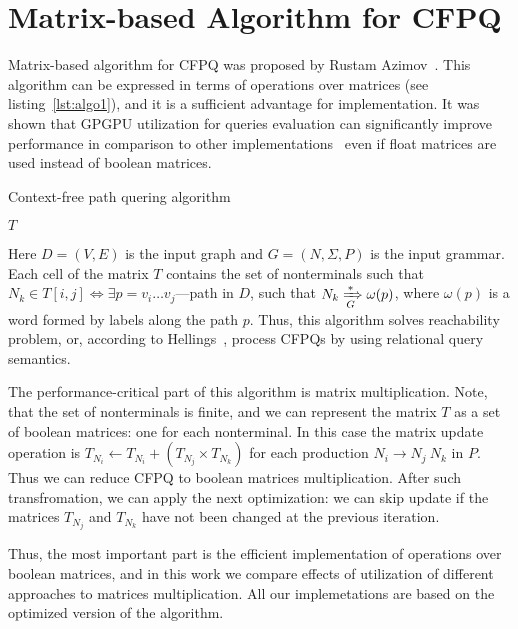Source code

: \section{Matrix-based Algorithm for CFPQ}

Matrix-based algorithm for CFPQ was proposed by Rustam Azimov~\cite{Azimov:2018:CPQ:3210259.3210264}.
This algorithm can be expressed in terms of operations over matrices (see listing~\ref{lst:algo1}), and it is a sufficient advantage for implementation.
It was shown that GPGPU utilization for queries evaluation can significantly improve performance in comparison to other implementations~\cite{Azimov:2018:CPQ:3210259.3210264} even if float matrices are used instead of boolean matrices.

\begin{algorithm}
\begin{algorithmic}[1]
\caption{Context-free path quering algorithm}
\label{lst:algo1}

    \EndFor

    \EndWhile
\State \Return $T$
\EndFunction
\end{algorithmic}
\end{algorithm}

Here $D = (V, E)$ is the input graph and $G = (N,\Sigma,P)$ is the input grammar.
Each cell of the matrix $T$ contains the set of nonterminals such that $N_k \in T[i,j] \iff \exists p = v_i \ldots v_j $---path in $D$, such that $N_k \xRightarrow[G]{*} \omega(p) $, where $\omega(p)$ is a word formed by labels along the path $p$.
Thus, this algorithm solves reachability problem, or, according to Hellings~\cite{hellingsRelational}, process CFPQs by using relational query semantics.

The performance-critical part of this algorithm is matrix multiplication.
Note, that the set of nonterminals is finite, and we can represent the matrix $T$ as a set of boolean matrices: one for each nonterminal.
In this case the matrix update operation is $T_{N_i} \leftarrow T_{N_i} + (T_{N_j} \times T_{N_k})$ for each production $N_i \rightarrow N_j \ N_k$ in $P$.
Thus we can reduce CFPQ to boolean matrices multiplication.
After such transfromation, we can apply the next optimization: we can skip update if the matrices $T_{N_j}$ and $T_{N_k}$ have not been changed at the previous iteration.

Thus, the most important part is the efficient implementation of operations over boolean matrices, and in this work we compare effects of utilization of different approaches to matrices multiplication.
All our implemetations are based on the optimized version of the algorithm.
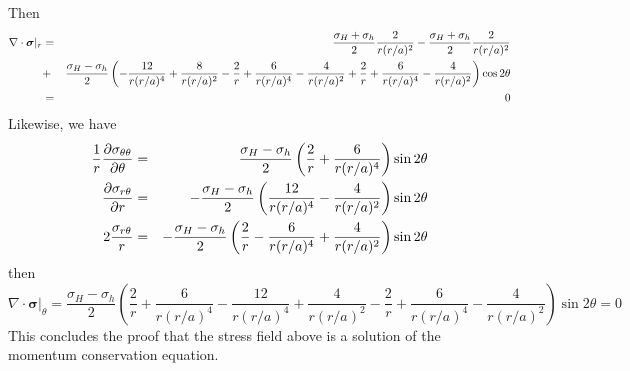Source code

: Then 
\begin{eqnarray}
\nabla \cdot {\bm \sigma} |_r
&=& \frac{\sigma_H+\sigma_h}{2} \frac{2}{r (r/a)^2} 
- \frac{\sigma_H+\sigma_h}{2}\frac{2}{r(r/a)^2} \nonumber \\
&+& \frac{\sigma_H-\sigma_h}{2}
\left( 
- \frac{12}{r(r/a)^4} + \frac{8}{r(r/a)^2}   
-\frac2r +  \frac{6}{r(r/a)^4} - \frac{4}{r(r/a)^2}
+\frac2r+  \frac{6}{r(r/a)^4} -\frac{4}{r(r/a)^2}
\right) \cos 2\theta \nonumber\\
&=&0 \nonumber
\end{eqnarray}
Likewise, we have
\begin{eqnarray}
\frac{1}{r} \frac{\partial \sigma_{\theta \theta}}{\partial \theta} 
&=&\frac{\sigma_H-\sigma_h}{2} 
\left( \frac2r + \frac{6}{r(r/a)^4}   \right) \sin 2\theta   
\nonumber\\
\frac{\partial \sigma_{r \theta}}{\partial r} 
&=& -\frac{\sigma_H-\sigma_h}{2}  \left(   \frac{12}{r(r/a)^4} - \frac{4}{r(r/a)^2} \right) \sin 2\theta
\nonumber\\
2\frac{\sigma_{r \theta}}{r}  
&=& - \frac{\sigma_H-\sigma_h}{2} 
 \left( \frac2r -  \frac{6}{r(r/a)^4} + \frac{4}{r(r/a)^2} \right) \sin 2\theta
\nonumber
\end{eqnarray}
then
\[
\nabla \cdot {\bm \sigma} |_\theta
=\frac{\sigma_H-\sigma_h}{2} 
\left(
\frac2r + \frac{6}{r(r/a)^4}  
-  \frac{12}{r(r/a)^4} + \frac{4}{r(r/a)^2}
-\frac2r +  \frac{6}{r(r/a)^4} - \frac{4}{r(r/a)^2}
\right) \sin 2\theta =0
\]
This concludes the proof that the stress field above is a solution 
of the momentum conservation equation.









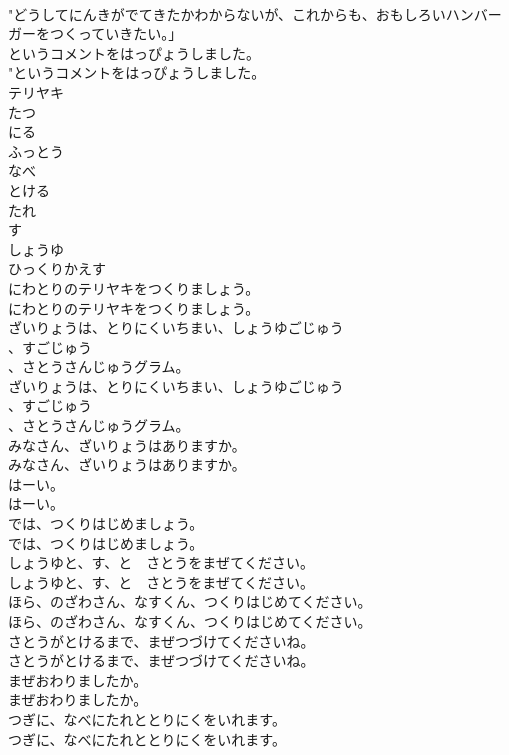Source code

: \documentclass[8pt]{extreport}
\begin{document}
\begin{CJK}{UTF8}{min}
\\	"どうしてにんきがでてきたかわからないが、これからも、おもしろいハンバーガーをつくっていきたい。」 
\\	というコメントをはっぴょうしました。	
\\	"というコメントをはっぴょうしました。 
\\	テリヤキ
\\	たつ
\\	にる
\\	ふっとう
\\	なべ
\\	とける
\\	たれ
\\	す
\\	しょうゆ
\\	ひっくりかえす
\\	にわとりのテリヤキをつくりましょう。	
\\	にわとりのテリヤキをつくりましょう。 
\\	ざいりょうは、とりにくいちまい、しょうゆごじゅう
\\	、すごじゅう
\\	、さとうさんじゅうグラム。	
\\	ざいりょうは、とりにくいちまい、しょうゆごじゅう
\\	、すごじゅう
\\	、さとうさんじゅうグラム。 
\\	みなさん、ざいりょうはありますか。	
\\	みなさん、ざいりょうはありますか。 
\\	はーい。	
\\	はーい。 
\\	では、つくりはじめましょう。	
\\	では、つくりはじめましょう。 
\\	しょうゆと、す、と　さとうをまぜてください。	
\\	しょうゆと、す、と　さとうをまぜてください。 
\\	ほら、のざわさん、なすくん、つくりはじめてください。	
\\	ほら、のざわさん、なすくん、つくりはじめてください。 
\\	さとうがとけるまで、まぜつづけてくださいね。	
\\	さとうがとけるまで、まぜつづけてくださいね。 
\\	まぜおわりましたか。	
\\	まぜおわりましたか。 
\\	つぎに、なべにたれととりにくをいれます。	
\\	つぎに、なべにたれととりにくをいれます。 

\end{CJK}
\end{document}
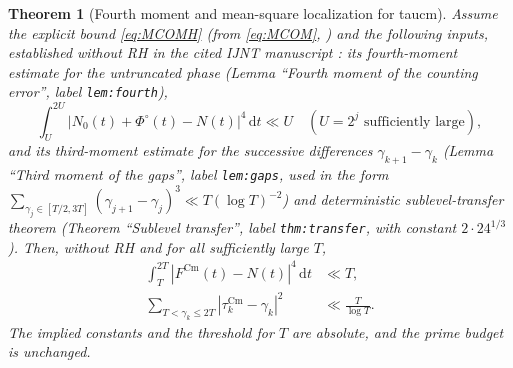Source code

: \documentclass[11pt,a4paper]{article}
\numberwithin{equation}{section}
\newtheorem{theorem}{Theorem}[section]
\theoremstyle{definition}
\theoremstyle{remark}
\newcommand{\Cm}{\mathrm{Cm}}
\newcommand{\dd}{\,\mathrm dt}
\begin{document}
\begin{theorem}[Fourth moment and mean-square localization for taucm]\label{thm:taucm}
Assume the explicit bound \eqref{eq:MCOMH} (from \eqref{eq:MCOM}, \cite{CasanaMCOM}) and the following inputs, established without RH in the cited IJNT manuscript \cite{CasanaIJNT}: its fourth-moment estimate for the \emph{untruncated} phase (Lemma ``Fourth moment of the counting error'', label \texttt{lem:fourth}),
\begin{equation}\label{eq:IJNTinput}
\int_U^{2U}|N_0(t)+\Phi^\circ(t)-N(t)|^4\dd\ll U
\quad(U=2^j\text{ sufficiently large}),
\end{equation}
and its third-moment estimate for the successive differences $\gamma_{k+1}-\gamma_k$ (Lemma ``Third moment of the gaps'', label \texttt{lem:gaps}, used in the form $\sum_{\gamma_j\in[T/2,3T]}(\gamma_{j+1}-\gamma_j)^3\ll T(\log T)^{-2}$) and deterministic sublevel-transfer theorem (Theorem ``Sublevel transfer'', label \texttt{thm:transfer}, with constant $2\cdot24^{1/3}$).
Then, without RH and for all sufficiently large $T$,
\begin{align}
\int_T^{2T}|F^{\Cm}(t)-N(t)|^4\dd&\ll T,\label{eq:cm-fourth}\\
\sum_{T<\gamma_k\le2T}|\tau_k^{\Cm}-\gamma_k|^2
&\ll\frac{T}{\log T}.\label{eq:cm-mean}
\end{align}
The implied constants and the threshold for $T$ are absolute, and the prime budget is unchanged.
\end{theorem}
\end{document}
· · · · ·
For each record above, write out every line exactly and skip the pictures.

Source code

: \section{Matrix-based Algorithm for CFPQ}

Matrix-based algorithm for CFPQ was proposed by Rustam Azimov~\cite{Azimov:2018:CPQ:3210259.3210264}.
This algorithm can be expressed in terms of operations over matrices (see listing~\ref{lst:algo1}), and it is a sufficient advantage for implementation.
It was shown that GPGPU utilization for queries evaluation can significantly improve performance in comparison to other implementations~\cite{Azimov:2018:CPQ:3210259.3210264} even if float matrices are used instead of boolean matrices.

\begin{algorithm}
\begin{algorithmic}[1]
\caption{Context-free path quering algorithm}
\label{lst:algo1}

    \EndFor

    \EndWhile
\State \Return $T$
\EndFunction
\end{algorithmic}
\end{algorithm}

Here $D = (V, E)$ is the input graph and $G = (N,\Sigma,P)$ is the input grammar.
Each cell of the matrix $T$ contains the set of nonterminals such that $N_k \in T[i,j] \iff \exists p = v_i \ldots v_j $---path in $D$, such that $N_k \xRightarrow[G]{*} \omega(p) $, where $\omega(p)$ is a word formed by labels along the path $p$.
Thus, this algorithm solves reachability problem, or, according to Hellings~\cite{hellingsRelational}, process CFPQs by using relational query semantics.

The performance-critical part of this algorithm is matrix multiplication.
Note, that the set of nonterminals is finite, and we can represent the matrix $T$ as a set of boolean matrices: one for each nonterminal.
In this case the matrix update operation is $T_{N_i} \leftarrow T_{N_i} + (T_{N_j} \times T_{N_k})$ for each production $N_i \rightarrow N_j \ N_k$ in $P$.
Thus we can reduce CFPQ to boolean matrices multiplication.
After such transfromation, we can apply the next optimization: we can skip update if the matrices $T_{N_j}$ and $T_{N_k}$ have not been changed at the previous iteration.

Thus, the most important part is the efficient implementation of operations over boolean matrices, and in this work we compare effects of utilization of different approaches to matrices multiplication.
All our implemetations are based on the optimized version of the algorithm.
Source code

: Then 
\begin{eqnarray}
\nabla \cdot {\bm \sigma} |_r
&=& \frac{\sigma_H+\sigma_h}{2} \frac{2}{r (r/a)^2} 
- \frac{\sigma_H+\sigma_h}{2}\frac{2}{r(r/a)^2} \nonumber \\
&+& \frac{\sigma_H-\sigma_h}{2}
\left( 
- \frac{12}{r(r/a)^4} + \frac{8}{r(r/a)^2}   
-\frac2r +  \frac{6}{r(r/a)^4} - \frac{4}{r(r/a)^2}
+\frac2r+  \frac{6}{r(r/a)^4} -\frac{4}{r(r/a)^2}
\right) \cos 2\theta \nonumber\\
&=&0 \nonumber
\end{eqnarray}
Likewise, we have
\begin{eqnarray}
\frac{1}{r} \frac{\partial \sigma_{\theta \theta}}{\partial \theta} 
&=&\frac{\sigma_H-\sigma_h}{2} 
\left( \frac2r + \frac{6}{r(r/a)^4}   \right) \sin 2\theta   
\nonumber\\
\frac{\partial \sigma_{r \theta}}{\partial r} 
&=& -\frac{\sigma_H-\sigma_h}{2}  \left(   \frac{12}{r(r/a)^4} - \frac{4}{r(r/a)^2} \right) \sin 2\theta
\nonumber\\
2\frac{\sigma_{r \theta}}{r}  
&=& - \frac{\sigma_H-\sigma_h}{2} 
 \left( \frac2r -  \frac{6}{r(r/a)^4} + \frac{4}{r(r/a)^2} \right) \sin 2\theta
\nonumber
\end{eqnarray}
then
\[
\nabla \cdot {\bm \sigma} |_\theta
=\frac{\sigma_H-\sigma_h}{2} 
\left(
\frac2r + \frac{6}{r(r/a)^4}  
-  \frac{12}{r(r/a)^4} + \frac{4}{r(r/a)^2}
-\frac2r +  \frac{6}{r(r/a)^4} - \frac{4}{r(r/a)^2}
\right) \sin 2\theta =0
\]
This concludes the proof that the stress field above is a solution 
of the momentum conservation equation.









Source code

: \documentclass[8pt]{extreport}
\begin{document}
\begin{CJK}{UTF8}{min}
\\	"どうしてにんきがでてきたかわからないが、これからも、おもしろいハンバーガーをつくっていきたい。」 
\\	というコメントをはっぴょうしました。	
\\	"というコメントをはっぴょうしました。 
\\	テリヤキ
\\	たつ
\\	にる
\\	ふっとう
\\	なべ
\\	とける
\\	たれ
\\	す
\\	しょうゆ
\\	ひっくりかえす
\\	にわとりのテリヤキをつくりましょう。	
\\	にわとりのテリヤキをつくりましょう。 
\\	ざいりょうは、とりにくいちまい、しょうゆごじゅう
\\	、すごじゅう
\\	、さとうさんじゅうグラム。	
\\	ざいりょうは、とりにくいちまい、しょうゆごじゅう
\\	、すごじゅう
\\	、さとうさんじゅうグラム。 
\\	みなさん、ざいりょうはありますか。	
\\	みなさん、ざいりょうはありますか。 
\\	はーい。	
\\	はーい。 
\\	では、つくりはじめましょう。	
\\	では、つくりはじめましょう。 
\\	しょうゆと、す、と　さとうをまぜてください。	
\\	しょうゆと、す、と　さとうをまぜてください。 
\\	ほら、のざわさん、なすくん、つくりはじめてください。	
\\	ほら、のざわさん、なすくん、つくりはじめてください。 
\\	さとうがとけるまで、まぜつづけてくださいね。	
\\	さとうがとけるまで、まぜつづけてくださいね。 
\\	まぜおわりましたか。	
\\	まぜおわりましたか。 
\\	つぎに、なべにたれととりにくをいれます。	
\\	つぎに、なべにたれととりにくをいれます。 

\end{CJK}
\end{document}
Source code

: \documentclass[11pt,a4paper]{article}
\numberwithin{equation}{section}
\newtheorem{theorem}{Theorem}[section]
\theoremstyle{definition}
\theoremstyle{remark}
\newcommand{\Cm}{\mathrm{Cm}}
\newcommand{\dd}{\,\mathrm dt}
\begin{document}
\begin{theorem}[Fourth moment and mean-square localization for taucm]\label{thm:taucm}
Assume the explicit bound \eqref{eq:MCOMH} (from \eqref{eq:MCOM}, \cite{CasanaMCOM}) and the following inputs, established without RH in the cited IJNT manuscript \cite{CasanaIJNT}: its fourth-moment estimate for the \emph{untruncated} phase (Lemma ``Fourth moment of the counting error'', label \texttt{lem:fourth}),
\begin{equation}\label{eq:IJNTinput}
\int_U^{2U}|N_0(t)+\Phi^\circ(t)-N(t)|^4\dd\ll U
\quad(U=2^j\text{ sufficiently large}),
\end{equation}
and its third-moment estimate for the successive differences $\gamma_{k+1}-\gamma_k$ (Lemma ``Third moment of the gaps'', label \texttt{lem:gaps}, used in the form $\sum_{\gamma_j\in[T/2,3T]}(\gamma_{j+1}-\gamma_j)^3\ll T(\log T)^{-2}$) and deterministic sublevel-transfer theorem (Theorem ``Sublevel transfer'', label \texttt{thm:transfer}, with constant $2\cdot24^{1/3}$).
Then, without RH and for all sufficiently large $T$,
\begin{align}
\int_T^{2T}|F^{\Cm}(t)-N(t)|^4\dd&\ll T,\label{eq:cm-fourth}\\
\sum_{T<\gamma_k\le2T}|\tau_k^{\Cm}-\gamma_k|^2
&\ll\frac{T}{\log T}.\label{eq:cm-mean}
\end{align}
The implied constants and the threshold for $T$ are absolute, and the prime budget is unchanged.
\end{theorem}
\end{document}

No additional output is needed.